### Dataset records
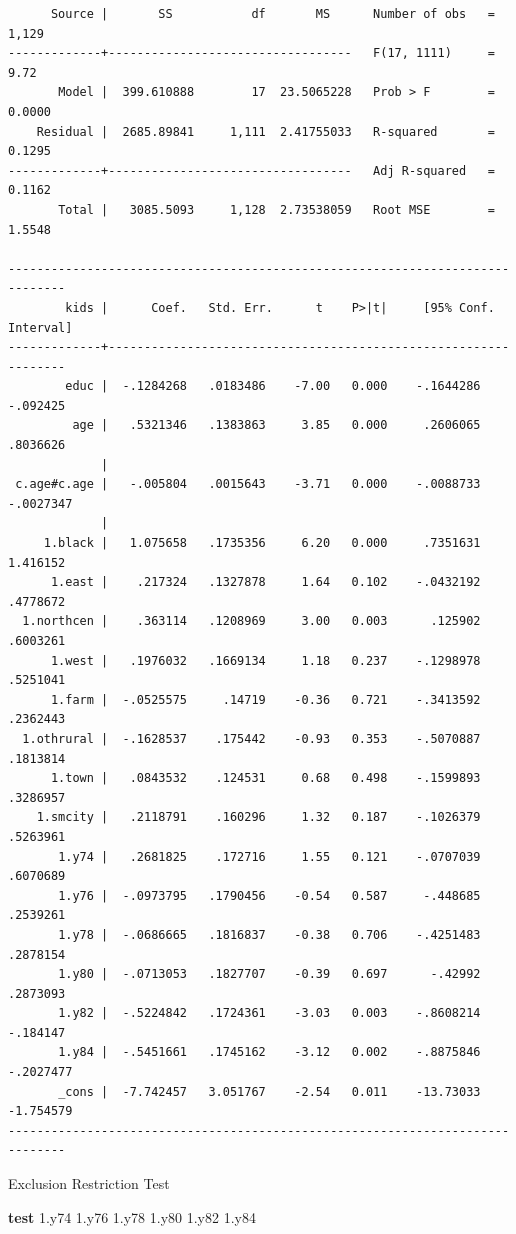 \documentclass[
]{book}
\newenvironment{Shaded}{\begin{snugshade}}{\end{snugshade}}
\newcommand{\KeywordTok}[1]{\textcolor[rgb]{0.13,0.29,0.53}{\textbf{#1}}}
\newcommand{\NormalTok}[1]{#1}
\begin{document}
\begin{verbatim}
      Source |       SS           df       MS      Number of obs   =     1,129
-------------+----------------------------------   F(17, 1111)     =      9.72
       Model |  399.610888        17  23.5065228   Prob > F        =    0.0000
    Residual |  2685.89841     1,111  2.41755033   R-squared       =    0.1295
-------------+----------------------------------   Adj R-squared   =    0.1162
       Total |   3085.5093     1,128  2.73538059   Root MSE        =    1.5548

------------------------------------------------------------------------------
        kids |      Coef.   Std. Err.      t    P>|t|     [95% Conf. Interval]
-------------+----------------------------------------------------------------
        educ |  -.1284268   .0183486    -7.00   0.000    -.1644286    -.092425
         age |   .5321346   .1383863     3.85   0.000     .2606065    .8036626
             |
 c.age#c.age |   -.005804   .0015643    -3.71   0.000    -.0088733   -.0027347
             |
     1.black |   1.075658   .1735356     6.20   0.000     .7351631    1.416152
      1.east |    .217324   .1327878     1.64   0.102    -.0432192    .4778672
  1.northcen |    .363114   .1208969     3.00   0.003      .125902    .6003261
      1.west |   .1976032   .1669134     1.18   0.237    -.1298978    .5251041
      1.farm |  -.0525575     .14719    -0.36   0.721    -.3413592    .2362443
  1.othrural |  -.1628537    .175442    -0.93   0.353    -.5070887    .1813814
      1.town |   .0843532    .124531     0.68   0.498    -.1599893    .3286957
    1.smcity |   .2118791    .160296     1.32   0.187    -.1026379    .5263961
       1.y74 |   .2681825    .172716     1.55   0.121    -.0707039    .6070689
       1.y76 |  -.0973795   .1790456    -0.54   0.587     -.448685    .2539261
       1.y78 |  -.0686665   .1816837    -0.38   0.706    -.4251483    .2878154
       1.y80 |  -.0713053   .1827707    -0.39   0.697      -.42992    .2873093
       1.y82 |  -.5224842   .1724361    -3.03   0.003    -.8608214    -.184147
       1.y84 |  -.5451661   .1745162    -3.12   0.002    -.8875846   -.2027477
       _cons |  -7.742457   3.051767    -2.54   0.011    -13.73033   -1.754579
------------------------------------------------------------------------------
\end{verbatim}

Exclusion Restriction Test

\begin{Shaded}
\begin{Highlighting}[]
\KeywordTok{test}\NormalTok{ 1.y74 1.y76 1.y78 1.y80 1.y82 1.y84}
\end{Highlighting}
\end{Shaded}
\end{document}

### Required work
Please state how many lines in the entries above include the string "squared", and write only that number.

### Solution below
2